**Brief**:
What is needed is a word-for-word copy of every record below, minus the pictures.

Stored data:
§ §

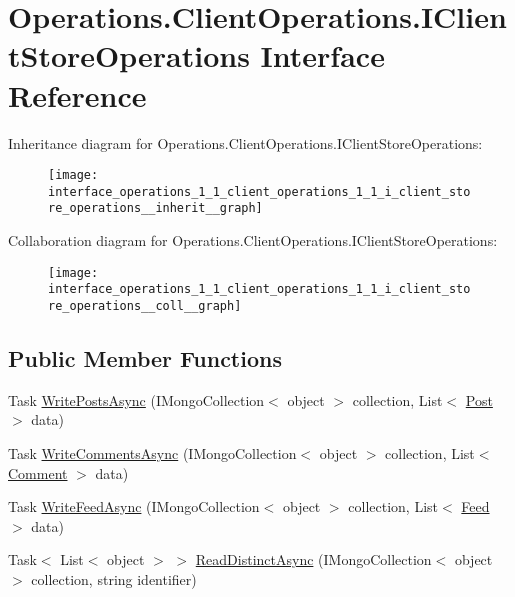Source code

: \hypertarget{interface_operations_1_1_client_operations_1_1_i_client_store_operations}{}\section{Operations.\+Client\+Operations.\+I\+Client\+Store\+Operations Interface Reference}
\label{interface_operations_1_1_client_operations_1_1_i_client_store_operations}


Inheritance diagram for Operations.\+Client\+Operations.\+I\+Client\+Store\+Operations\+:
\nopagebreak
\begin{figure}[H]
\begin{center}
\leavevmode
\texttt{[image: interface\_operations\_1\_1\_client\_operations\_1\_1\_i\_client\_store\_operations\_\_inherit\_\_graph]}
\end{center}
\end{figure}


Collaboration diagram for Operations.\+Client\+Operations.\+I\+Client\+Store\+Operations\+:
\nopagebreak
\begin{figure}[H]
\begin{center}
\leavevmode
\texttt{[image: interface\_operations\_1\_1\_client\_operations\_1\_1\_i\_client\_store\_operations\_\_coll\_\_graph]}
\end{center}
\end{figure}
\subsection*{Public Member Functions}
\begin{DoxyCompactItemize}
\item 
Task \hyperlink{interface_operations_1_1_client_operations_1_1_i_client_store_operations_a2743597c6fcc8febf6f9daf7fa3b9674}{Write\+Posts\+Async} (I\+Mongo\+Collection$<$ object $>$ collection, List$<$ \hyperlink{class_data_1_1_facebook_objects_1_1_post}{Post} $>$ data)
\item 
Task \hyperlink{interface_operations_1_1_client_operations_1_1_i_client_store_operations_ac8bf8dadd81dd475a6d5af46f317d5ce}{Write\+Comments\+Async} (I\+Mongo\+Collection$<$ object $>$ collection, List$<$ \hyperlink{class_data_1_1_facebook_objects_1_1_comment}{Comment} $>$ data)
\item 
Task \hyperlink{interface_operations_1_1_client_operations_1_1_i_client_store_operations_afba8359dddb9d31552c53591eb0dca7f}{Write\+Feed\+Async} (I\+Mongo\+Collection$<$ object $>$ collection, List$<$ \hyperlink{class_data_1_1_facebook_objects_1_1_feed}{Feed} $>$ data)
\item 
Task$<$ List$<$ object $>$ $>$ \hyperlink{interface_operations_1_1_client_operations_1_1_i_client_store_operations_af29e0f8002e77e2edf7630bf6c888724}{Read\+Distinct\+Async} (I\+Mongo\+Collection$<$ object $>$ collection, string identifier)
\end{DoxyCompactItemize}


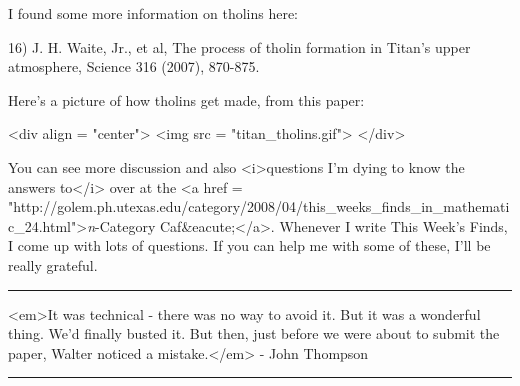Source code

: I found some more information on tholins here:

16) J. H. Waite, Jr., et al, The process of tholin formation in 
Titan's upper atmosphere, Science 316 (2007), 870-875.

Here's a picture of how tholins get made, from this paper:

<div align = "center">
<img src = "titan_tholins.gif">
</div>

You can see more discussion and also <i>questions I'm dying to know
the answers to</i> over at the
<a href = "http://golem.ph.utexas.edu/category/2008/04/this_weeks_finds_in_mathematic_24.html">\emph{n}-Category Caf&eacute;</a>.  Whenever I 
write This Week's Finds, I come up with lots of questions.  If you
can help me with some of these, I'll be really grateful.

\par\noindent\rule{\textwidth}{0.4pt}
<em>It was technical - there was no way to avoid it.  But it was a 
wonderful thing.  We'd finally busted it.  But then, just before
we were about to submit the paper, Walter noticed a mistake.</em>
- John Thompson

\par\noindent\rule{\textwidth}{0.4pt}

§ §

**Exercise answer**:
Source code

: \hypertarget{interface_operations_1_1_client_operations_1_1_i_client_store_operations}{}\section{Operations.\+Client\+Operations.\+I\+Client\+Store\+Operations Interface Reference}
\label{interface_operations_1_1_client_operations_1_1_i_client_store_operations}


Inheritance diagram for Operations.\+Client\+Operations.\+I\+Client\+Store\+Operations\+:
\nopagebreak
\begin{figure}[H]
\begin{center}
\leavevmode
\texttt{[image: interface\_operations\_1\_1\_client\_operations\_1\_1\_i\_client\_store\_operations\_\_inherit\_\_graph]}
\end{center}
\end{figure}


Collaboration diagram for Operations.\+Client\+Operations.\+I\+Client\+Store\+Operations\+:
\nopagebreak
\begin{figure}[H]
\begin{center}
\leavevmode
\texttt{[image: interface\_operations\_1\_1\_client\_operations\_1\_1\_i\_client\_store\_operations\_\_coll\_\_graph]}
\end{center}
\end{figure}
\subsection*{Public Member Functions}
\begin{DoxyCompactItemize}
\item 
Task \hyperlink{interface_operations_1_1_client_operations_1_1_i_client_store_operations_a2743597c6fcc8febf6f9daf7fa3b9674}{Write\+Posts\+Async} (I\+Mongo\+Collection$<$ object $>$ collection, List$<$ \hyperlink{class_data_1_1_facebook_objects_1_1_post}{Post} $>$ data)
\item 
Task \hyperlink{interface_operations_1_1_client_operations_1_1_i_client_store_operations_ac8bf8dadd81dd475a6d5af46f317d5ce}{Write\+Comments\+Async} (I\+Mongo\+Collection$<$ object $>$ collection, List$<$ \hyperlink{class_data_1_1_facebook_objects_1_1_comment}{Comment} $>$ data)
\item 
Task \hyperlink{interface_operations_1_1_client_operations_1_1_i_client_store_operations_afba8359dddb9d31552c53591eb0dca7f}{Write\+Feed\+Async} (I\+Mongo\+Collection$<$ object $>$ collection, List$<$ \hyperlink{class_data_1_1_facebook_objects_1_1_feed}{Feed} $>$ data)
\item 
Task$<$ List$<$ object $>$ $>$ \hyperlink{interface_operations_1_1_client_operations_1_1_i_client_store_operations_af29e0f8002e77e2edf7630bf6c888724}{Read\+Distinct\+Async} (I\+Mongo\+Collection$<$ object $>$ collection, string identifier)
\end{DoxyCompactItemize}


Source code

: I found some more information on tholins here:

16) J. H. Waite, Jr., et al, The process of tholin formation in 
Titan's upper atmosphere, Science 316 (2007), 870-875.

Here's a picture of how tholins get made, from this paper:

<div align = "center">
<img src = "titan_tholins.gif">
</div>

You can see more discussion and also <i>questions I'm dying to know
the answers to</i> over at the
<a href = "http://golem.ph.utexas.edu/category/2008/04/this_weeks_finds_in_mathematic_24.html">\emph{n}-Category Caf&eacute;</a>.  Whenever I 
write This Week's Finds, I come up with lots of questions.  If you
can help me with some of these, I'll be really grateful.

\par\noindent\rule{\textwidth}{0.4pt}
<em>It was technical - there was no way to avoid it.  But it was a 
wonderful thing.  We'd finally busted it.  But then, just before
we were about to submit the paper, Walter noticed a mistake.</em>
- John Thompson

\par\noindent\rule{\textwidth}{0.4pt}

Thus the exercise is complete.